Friday, March 21, 2008

Requirements of a Language to Statically Analyze

For those of you just tuning in, I'm working on a project to statically analyze an untyped code base to try to bring some of the advantages of typed languages to the code base.

The first step is to figure out which language I should write a static analysis tool for. This is obviously an important decision with quite a few implications both at the beginning, during the creation of the parser, and at the end when we try to find an actively developed code base to look at.

The first requirement is that it be a relatively popular, untyped language. Let's look at some languages:

1. JavaScript, ECMA Script, or JScript. This is used by millions.
2. Lua. This is a popular language to embed in applications. I know it extremely well, too.
3. Python. This is really popular, and it's a pretty clean language, too.
4. Ruby. This is getting to be a popular language. (I really like the language, too.)
5. PHP. This is also a popular language.
6. Perl. I've gone through life without having to learn COBOL, Fortran, or Perl. I'm a really happy guy. Do people still use it? I wouldn't know.

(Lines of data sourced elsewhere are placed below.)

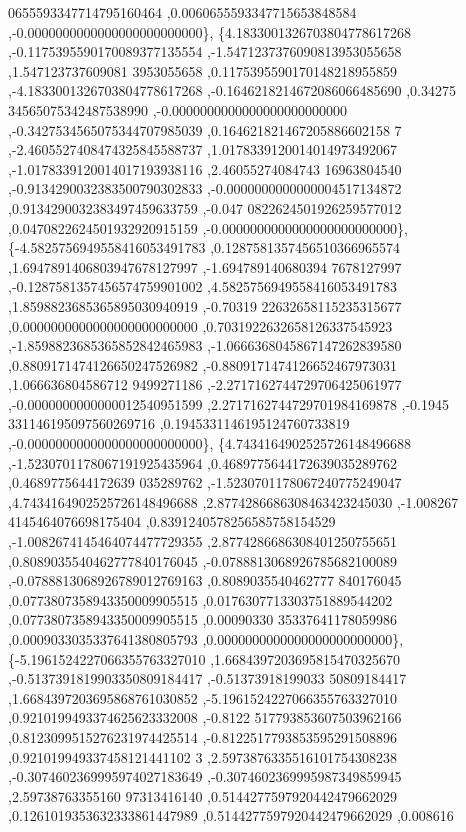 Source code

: \begin{DoxyCode}
      0655593347714795160464 ,0.0060655593347715653848584 ,-0.0000000000000000000000000\},
\{4.1833001326703804778617268 ,-0.1175395590170089377135554 ,-1.5471237376090813953055658 ,1.547123737609081
      3953055658 ,0.1175395590170148218955859 ,-4.1833001326703804778617268 ,-0.1646218214672086066485690 ,0.34275
      34565075342487538990 ,-0.0000000000000000000000000 ,-0.3427534565075344707985039 ,0.164621821467205886602158
      7 ,-2.4605527408474325845588737 ,1.0178339120014014973492067 ,-1.0178339120014017193938116 ,2.46055274084743
      16963804540 ,-0.9134290032383500790302833 ,-0.0000000000000004517134872 ,0.9134290032383497459633759 ,-0.047
      0822624501926259577012 ,0.0470822624501932920915159 ,-0.0000000000000000000000000\},
\{-4.5825756949558416053491783 ,0.1287581357456510366965574 ,1.6947891406803947678127997 ,-1.694789140680394
      7678127997 ,-0.1287581357456574759901002 ,4.5825756949558416053491783 ,1.8598823685365895030940919 ,-0.70319
      22632658115235315677 ,0.0000000000000000000000000 ,0.7031922632658126337545923 ,-1.8598823685365852842465983
       ,-1.0666368045867147262839580 ,0.8809171474126650247526982 ,-0.8809171474126652467973031 ,1.066636804586712
      9499271186 ,-2.2717162744729706425061977 ,-0.0000000000000012540951599 ,2.2717162744729701984169878 ,-0.1945
      331146195097560269716 ,0.1945331146195124760733819 ,-0.0000000000000000000000000\},
\{4.7434164902525726148496688 ,-1.5230701178067191925435964 ,0.4689775644172639035289762 ,0.4689775644172639
      035289762 ,-1.5230701178067240775249047 ,4.7434164902525726148496688 ,2.8774286686308463423245030 ,-1.008267
      4145464076698175404 ,0.8391240578256585758154529 ,-1.0082674145464074477729355 ,2.8774286686308401250755651 
      ,0.8089035540462777840176045 ,-0.0788813068926785682100089 ,-0.0788813068926789012769163 ,0.8089035540462777
      840176045 ,0.0773807358943350009905515 ,0.0176307713303751889544202 ,0.0773807358943350009905515 ,0.00090330
      35337641178059986 ,0.0009033035337641380805793 ,0.0000000000000000000000000\},
\{-5.1961524227066355763327010 ,1.6684397203695815470325670 ,-0.5137391819903350809184417 ,-0.51373918199033
      50809184417 ,1.6684397203695868761030852 ,-5.1961524227066355763327010 ,0.9210199493374625623332008 ,-0.8122
      517793853607503962166 ,0.8123099515276231974425514 ,-0.8122517793853595291508896 ,0.921019949337458121441102
      3 ,2.5973876335516101754308238 ,-0.3074602369995974027183649 ,-0.3074602369995987349859945 ,2.59738763355160
      97313416140 ,0.5144277597920442479662029 ,0.1261019353632333861447989 ,0.5144277597920442479662029 ,0.008616

\end{DoxyCode}
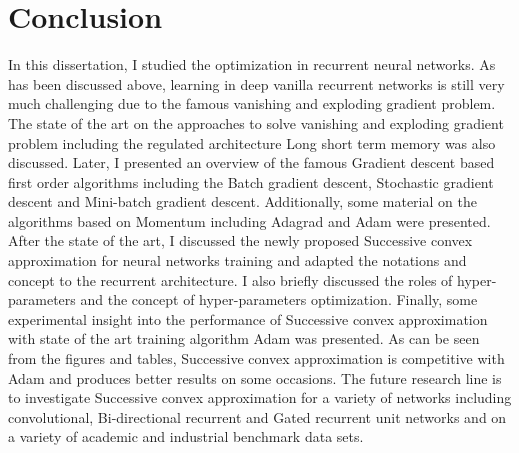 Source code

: \section {Conclusion}

In this dissertation, I studied the optimization in recurrent neural networks. As has been discussed above, learning in deep vanilla recurrent networks is still very much challenging due to the famous vanishing and exploding gradient problem. The state of the art on the approaches to solve vanishing and exploding gradient problem including the regulated architecture Long short term memory was also discussed.  Later, I presented an overview of the famous Gradient descent based first order algorithms including the Batch gradient descent, Stochastic gradient descent and Mini-batch gradient descent. Additionally, some material on the algorithms based on Momentum including Adagrad and Adam were presented. After the state of the art, I discussed the newly proposed Successive convex approximation for neural networks training and adapted the notations and concept to the recurrent architecture. I also briefly discussed the roles of hyper-parameters and the concept of hyper-parameters optimization. Finally, some experimental insight into the performance of Successive convex approximation with state of the art training algorithm Adam was presented. As can be seen from the figures and tables, Successive convex approximation is competitive with Adam and produces better results on some occasions. The future research line is to investigate Successive convex approximation for a variety of networks including convolutional, Bi-directional recurrent and Gated recurrent unit networks and on a variety of academic and industrial benchmark data sets.    






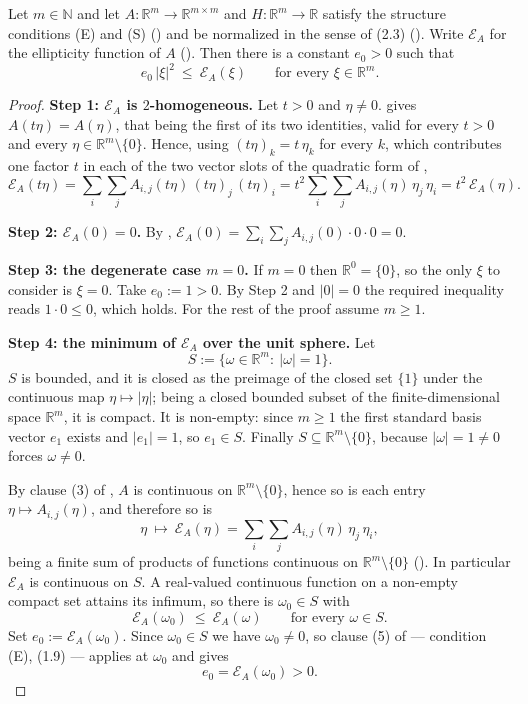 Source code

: \begin{theorem}
Let $m\in\mathbb N$ and let $A:\mathbb R^{m}\to\mathbb R^{m\times m}$ and
$H:\mathbb R^{m}\to\mathbb R$ satisfy the structure conditions (E) and (S)
() and be normalized in the sense of (2.3)
(). Write $\mathcal E_A$ for the ellipticity function of $A$
(). Then there is a constant $e_0>0$ such that
\[
 e_0\,|\xi|^{2}\ \le\ \mathcal E_A(\xi)\qquad\text{for every }\xi\in\mathbb R^{m}.
\]
\end{theorem}
\begin{proof}
\noindent\textbf{Step 1: $\mathcal E_A$ is $2$-homogeneous.} Let $t>0$ and $\eta\ne0$. 
gives $A(t\eta)=A(\eta)$, that being the first of its two identities, valid for every
$t>0$ and every $\eta\in\mathbb R^{m}\setminus\{0\}$. Hence, using
$(t\eta)_k=t\,\eta_k$ for every $k$, which contributes one factor $t$ in each of the two
vector slots of the quadratic form of ,
\[
 \mathcal E_A(t\eta)=\sum_{i}\sum_{j}A_{i,j}(t\eta)\,(t\eta)_j\,(t\eta)_i
  =t^{2}\sum_{i}\sum_{j}A_{i,j}(\eta)\,\eta_j\,\eta_i
  =t^{2}\,\mathcal E_A(\eta). \tag{1}
\]

\medskip\noindent\textbf{Step 2: $\mathcal E_A(0)=0$.} By ,
$\mathcal E_A(0)=\sum_i\sum_j A_{i,j}(0)\cdot0\cdot0=0$.

\medskip\noindent\textbf{Step 3: the degenerate case $m=0$.} If $m=0$ then
$\mathbb R^{0}=\{0\}$, so the only $\xi$ to consider is $\xi=0$. Take $e_0:=1>0$. By Step 2
and $|0|=0$ the required inequality reads $1\cdot0\le0$, which holds. For the rest of the
proof assume $m\ge1$.

\medskip\noindent\textbf{Step 4: the minimum of $\mathcal E_A$ over the unit sphere.} Let
\[
 S:=\{\omega\in\mathbb R^{m}:\ |\omega|=1\}.
\]
$S$ is bounded, and it is closed as the preimage of the closed set $\{1\}$ under the
continuous map $\eta\mapsto|\eta|$; being a closed bounded subset of the
finite-dimensional space $\mathbb R^{m}$, it is compact. It is non-empty: since $m\ge1$ the
first standard basis vector $e_1$ exists and $|e_1|=1$, so $e_1\in S$. Finally
$S\subseteq\mathbb R^{m}\setminus\{0\}$, because $|\omega|=1\ne0$ forces $\omega\ne0$.

By clause (3) of , $A$ is continuous on
$\mathbb R^{m}\setminus\{0\}$, hence so is each entry $\eta\mapsto A_{i,j}(\eta)$, and
therefore so is
\[
 \eta\ \longmapsto\ \mathcal E_A(\eta)=\sum_{i}\sum_{j}A_{i,j}(\eta)\,\eta_j\,\eta_i ,
\]
being a finite sum of products of functions continuous on $\mathbb R^{m}\setminus\{0\}$
(). In particular $\mathcal E_A$ is continuous on $S$. A real-valued
continuous function on a non-empty compact set attains its infimum, so there is
$\omega_0\in S$ with
\[
 \mathcal E_A(\omega_0)\ \le\ \mathcal E_A(\omega)\qquad\text{for every }\omega\in S. \tag{2}
\]
Set $e_0:=\mathcal E_A(\omega_0)$. Since $\omega_0\in S$ we have $\omega_0\ne0$, so
clause (5) of  --- condition (E), (1.9) --- applies at
$\omega_0$ and gives
\[
 e_0=\mathcal E_A(\omega_0)>0. \tag{3}
\]


\end{proof}
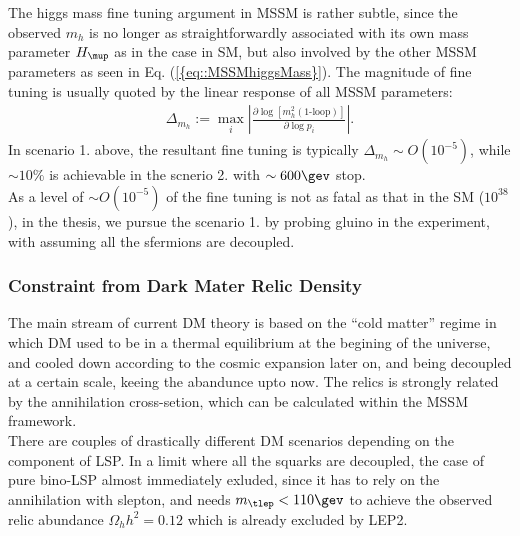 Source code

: The higgs mass fine tuning argument in MSSM is rather subtle, since the observed $m_{h}$ is no longer 
as straightforwardly associated with its own mass parameter $H_\mup$ as in the case in SM, but also involved by the other MSSM parameters as seen in Eq. (\ref{{eq::MSSMhiggsMass}}).
The magnitude of fine tuning is usually quoted by the linear response of all MSSM parameters:
\begin{align}
\Delta_{m_{h}} := \max_i \left|  \frac{\partial \log [m^2_h (\mbox{1-loop})] }{\partial \log{p_i}} \right|.
\end{align}
In scenario 1. above, the resultant fine tuning is typically $\Delta_{m_{h}} \sim O(10^{-5})$, while $\sim 10\%$ is achievable in the scnerio 2. with $\sim 600\gev$ stop.  \\
%
As a level of $\sim O(10^{-5})$ of the fine tuning is not as fatal as that in the SM ($10^{38}$),
in the thesis, we pursue the scenario 1. by probing gluino in the experiment, with assuming all the sfermions are decoupled.
%


\subsubsection{Constraint from Dark Mater Relic Density} \label{sec::Introduction::DMconstraint}
The main stream of current DM theory is based on the ``cold matter'' regime in which DM used to be in a thermal equilibrium at the begining of the universe, and cooled down according to the cosmic expansion later on, and being decoupled at a certain scale, keeing the abandunce upto now. The relics is strongly related by the annihilation cross-setion, which can be calculated within the MSSM framework. \\

There are couples of drastically different DM scenarios depending on the component of LSP.
In a limit where all the squarks are decoupled, the case of pure bino-LSP almost immediately exluded, since it has to rely on the annihilation with slepton, 
and needs $m_{\tlep}<110\gev$ to achieve the observed relic abundance $\Omega_h h^2= 0.12$ which is already excluded by LEP2. \\

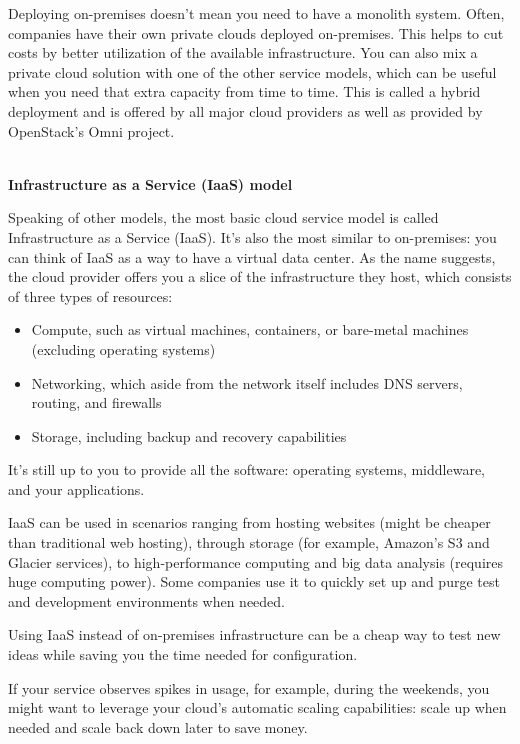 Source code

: Deploying on-premises doesn't mean you need to have a monolith system. Often, companies have their own private clouds deployed on-premises. This helps to cut costs by better utilization of the available infrastructure. You can also mix a private cloud solution with one of the other service models, which can be useful when you need that extra capacity from time to time. This is called a hybrid deployment and is offered by all major cloud providers as well as provided by OpenStack's Omni project.


\hspace*{\fill} \\ %
\noindent
\textbf{Infrastructure as a Service (IaaS) model}

Speaking of other models, the most basic cloud service model is called Infrastructure as a Service (IaaS). It's also the most similar to on-premises: you can think of IaaS as a way to have a virtual data center. As the name suggests, the cloud provider offers you a slice of the infrastructure they host, which consists of three types of resources:


\begin{itemize}
\item 
Compute, such as virtual machines, containers, or bare-metal machines (excluding operating systems)


\item 
Networking, which aside from the network itself includes DNS servers, routing, and firewalls


\item 
Storage, including backup and recovery capabilities
\end{itemize}

It's still up to you to provide all the software: operating systems, middleware, and your applications.

IaaS can be used in scenarios ranging from hosting websites (might be cheaper than traditional web hosting), through storage (for example, Amazon's S3 and Glacier services), to high-performance computing and big data analysis (requires huge computing power). Some companies use it to quickly set up and purge test and development environments when needed.

Using IaaS instead of on-premises infrastructure can be a cheap way to test new ideas while saving you the time needed for configuration. 

If your service observes spikes in usage, for example, during the weekends, you might want to leverage your cloud's automatic scaling capabilities: scale up when needed and scale back down later to save money. 

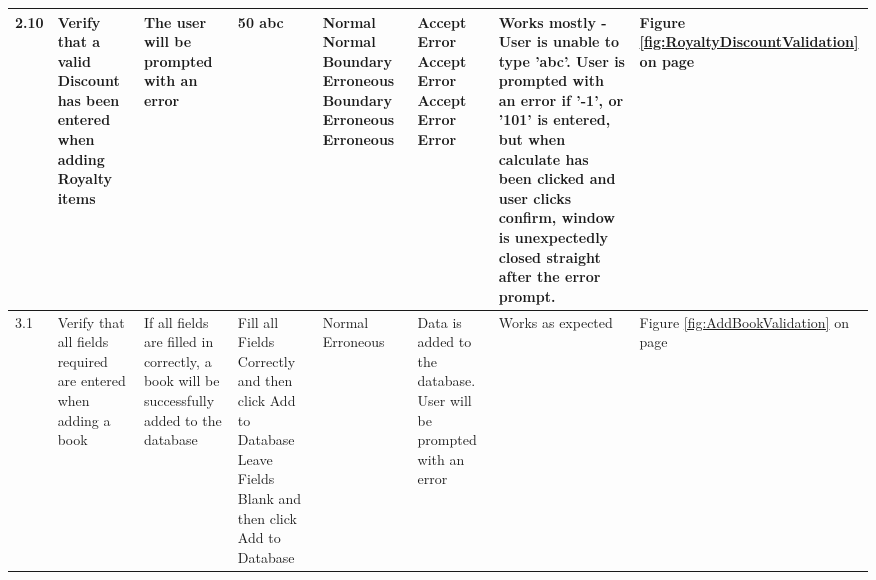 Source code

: \begin{landscape}
\begin{center}
\begin{longtable}{|p{1.5cm}|p{2cm}|p{2.5cm}|p{2.5cm}|p{2cm}|p{2cm}|p{2cm}|p{2cm}|}
\rowcolor{lightgray}  2.10 & Verify that a valid Discount has been entered when adding Royalty items & The user will be prompted with an error & 50 \newline 5.5 \newline 0 \newline -1 \newline 100 \newline 101 \newline abc & Normal \newline Normal \newline Boundary \newline Erroneous \newline Boundary \newline Erroneous \newline Erroneous & Accept \newline Error \newline Accept \newline Error \newline Accept \newline Error \newline Error & Works mostly - User is unable to type 'abc'. User is prompted with an error if '-1', or '101' is entered, but when calculate has been clicked and user clicks confirm, window is unexpectedly closed straight after the error prompt. & Figure \ref{fig:RoyaltyDiscountValidation} on page \pageref{fig:RoyaltyDiscountValidation} \\ \hline
        3.1 & Verify that all fields required are entered when adding a book & If all fields are filled in correctly, a book will be successfully added to the database & Fill all Fields Correctly and then click Add to Database \newline Leave Fields Blank and then click Add to Database & Normal \newline Erroneous & Data is added to the database. \newline User will be prompted with an error & Works as expected & Figure \ref{fig:AddBookValidation} on page \pageref{fig:AddBookValidation} \\ \hline

\end{longtable}
\end{center}
\end{landscape}
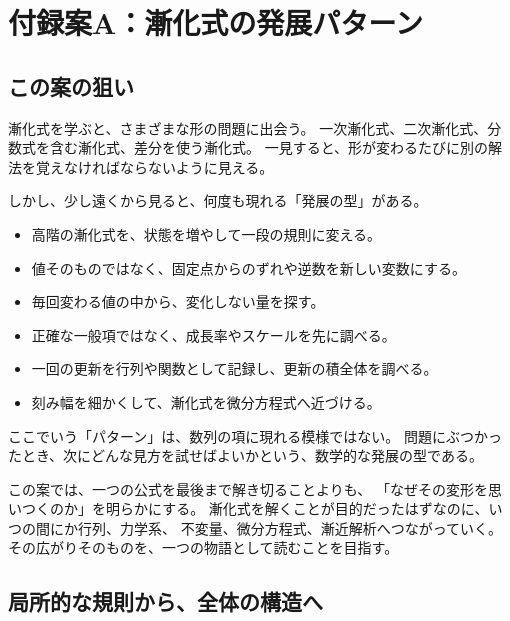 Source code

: 
\chapter{付録案A：漸化式の発展パターン}

\section*{この案の狙い}

漸化式を学ぶと、さまざまな形の問題に出会う。
一次漸化式、二次漸化式、分数式を含む漸化式、差分を使う漸化式。
一見すると、形が変わるたびに別の解法を覚えなければならないように見える。

しかし、少し遠くから見ると、何度も現れる「発展の型」がある。

\begin{itemize}
  \item 高階の漸化式を、状態を増やして一段の規則に変える。
  \item 値そのものではなく、固定点からのずれや逆数を新しい変数にする。
  \item 毎回変わる値の中から、変化しない量を探す。
  \item 正確な一般項ではなく、成長率やスケールを先に調べる。
  \item 一回の更新を行列や関数として記録し、更新の積全体を調べる。
  \item 刻み幅を細かくして、漸化式を微分方程式へ近づける。
\end{itemize}

ここでいう「パターン」は、数列の項に現れる模様ではない。
問題にぶつかったとき、次にどんな見方を試せばよいかという、数学的な発展の型である。

この案では、一つの公式を最後まで解き切ることよりも、
「なぜその変形を思いつくのか」を明らかにする。
漸化式を解くことが目的だったはずなのに、いつの間にか行列、力学系、
不変量、微分方程式、漸近解析へつながっていく。
その広がりそのものを、一つの物語として読むことを目指す。

\section{局所的な規則から、全体の構造へ}

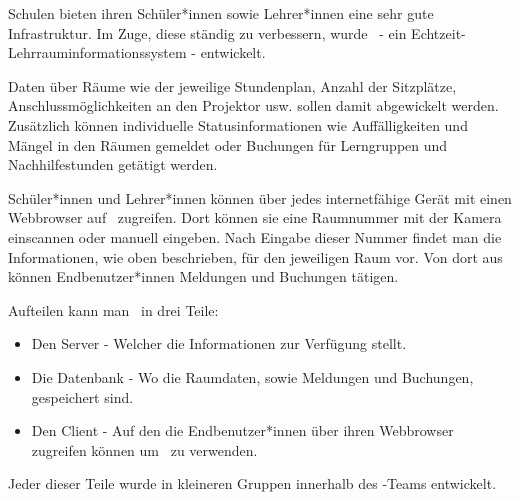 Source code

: 
Schulen bieten ihren Schüler*innen sowie Lehrer*innen eine sehr gute Infrastruktur. Im Zuge, diese ständig zu verbessern, wurde \ZELIA\ - ein Echtzeit-Lehr\-raum\-informations\-system - entwickelt. 

Daten über Räume wie der jeweilige Stundenplan, Anzahl der Sitzplätze, Anschlussmöglichkeiten an den Projektor usw. sollen damit abgewickelt werden. Zusätzlich können individuelle Statusinformationen wie Auffälligkeiten und Mängel in den Räumen gemeldet oder Buchungen für Lerngruppen und Nachhilfestunden getätigt werden.

Schüler*innen und Lehrer*innen können über jedes internetfähige Gerät mit einen Webbrowser auf \ZELIA\ zugreifen. Dort können sie eine Raumnummer mit der Kamera einscannen oder manuell eingeben. Nach Eingabe dieser Nummer findet man die Informationen, wie oben beschrieben, für den jeweiligen Raum vor. Von dort aus können Endbenutzer*innen Meldungen und Buchungen tätigen.

Aufteilen kann man \ZELIA\ in drei Teile:
\begin{itemize}
    \item Den Server - Welcher die Informationen zur Verfügung stellt.
    \item Die Datenbank - Wo die Raumdaten, sowie Meldungen und Buchungen, gespeichert sind.
    \item Den Client - Auf den die Endbenutzer*innen über ihren Webbrowser zugreifen können um \ZELIA\ zu verwenden.
\end{itemize}

Jeder dieser Teile wurde in kleineren Gruppen innerhalb des \ZELIA-Teams entwickelt.

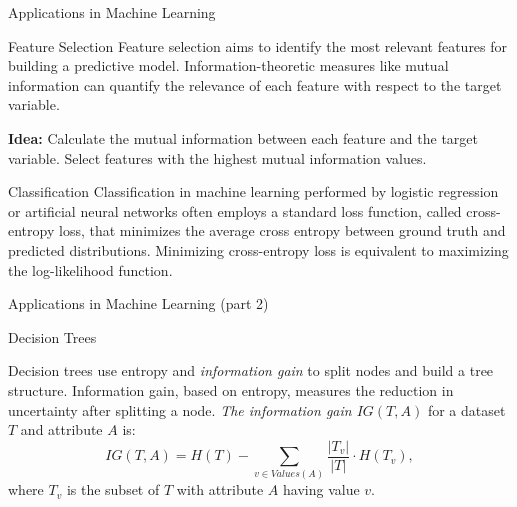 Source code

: \documentclass[
aspectratio=169]{beamer}
\begin{document}
\begin{frame}{Applications in Machine Learning}
    \begin{block}{Feature Selection}
        Feature selection aims to identify the most relevant features for building a predictive model. Information-theoretic measures like mutual information can quantify the relevance of each feature with respect to the target variable.

        \textbf{Idea:} Calculate the mutual information between each feature and the target variable. Select features with the highest mutual information values.
    \end{block}

    \begin{block}{Classification}
        Classification in machine learning performed by logistic regression or artificial neural networks often employs a standard loss function, called cross-entropy loss, that minimizes the average cross entropy between ground truth and predicted distributions.
        Minimizing cross-entropy loss is equivalent to maximizing the log-likelihood function.
    \end{block}
\end{frame}


\begin{frame}{Applications in Machine Learning (part 2)}
    \begin{block}{Decision Trees}

        Decision trees use entropy and \emph{information gain} to split nodes and build a tree structure. Information gain, based on entropy, measures the reduction in uncertainty after splitting a node.
        \emph{The information gain $IG(T,A)$} for a dataset $T$ and attribute $A$ is:
        \[
        IG(T,A) = H(T) - \sum_{v \in Values(A)} \frac{|T_v|}{|T|}\cdot H(T_v),
        \]
        where $T_v$ is the subset of $T$ with attribute $A$ having value $v$.
    \end{block}

\end{frame}
\end{document}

Yes, there are some others, but I'll limit my discussion to these.

I'll reject Perl immediately because it's designed to be complex. This is just a hobby project, and I'm not going to be able to spend lots of time dealing with unneeded complexities. I also have no interest in learning it.

I'm also going to reject PHP for similar reasons. I just have no interest in it. Now we're down to harder choices.

We're down to four languages: Ruby, Python, JavaScript, and Lua. These are all languages that I've enjoyed using, and some of them I know pretty well.

Let's start with Ruby. Ruby is a wonderful scripting language. I love it for its terse, expressive syntax. I'm a bit worried by the quantity of syntactic sugar in it, but most of that can be stripped away after parsing it.

However, Ruby code is frequently written in a different style than conventional, object oriented code. Ruby programmers are used to doing things that would be utterly opaque to any reasonable static analysis tool. Here's an extreme example of some Ruby on Rails code that scares me:

lang_code = 'en'
obj = MyModel.find_by_name 'name of obj'
result = obj.send :"language_#{lang_code}"

For the non-Ruby geeks out there, this pulls a MyModel object out of the my_models table in the database. The object is populated with some members based on the database schema. That's mildly scary all by itself, since I'd rather not spend my time dealing with DB schemas. However, the last line is even worse! This calls the get_language_en member function in obj, but the only way for a program like mine to figure that out is to look at the value of lang_code. I'd much rather ignore values and only look at types. (Many scripting languages treat functions as ordinary values that can be moved around. As we'll see in future installments, this isn't always a big problem.)

Other languages can do this, too, but Ruby programmers enjoy doing it a bit too much.

Python is another well designed language that would be fun to use. I can't claim that I'm an expert at it, so there may be other problems with it. However, the standard libraries for it scare me a bit. There are a huge number of them. As far as I can tell, Python programmers use whatever they feel like using from these, so an automated way of deducing the argument types and return values of functions would be required. I'm sure that a doxygen summary of the functions could be found somewhere, but I'd prefer to not rely too heavily on infrastructure that doesn't sound like much fun to work on.

Lua is an extremely simple language that's designed to be embedded in applications. As such, it avoids both the large amount of syntactic sugar in Ruby and, at least in most cases, the huge library of Python. However, it does mean that you'd have to find the correct application of Lua to look at. Let's assume that such an application exists.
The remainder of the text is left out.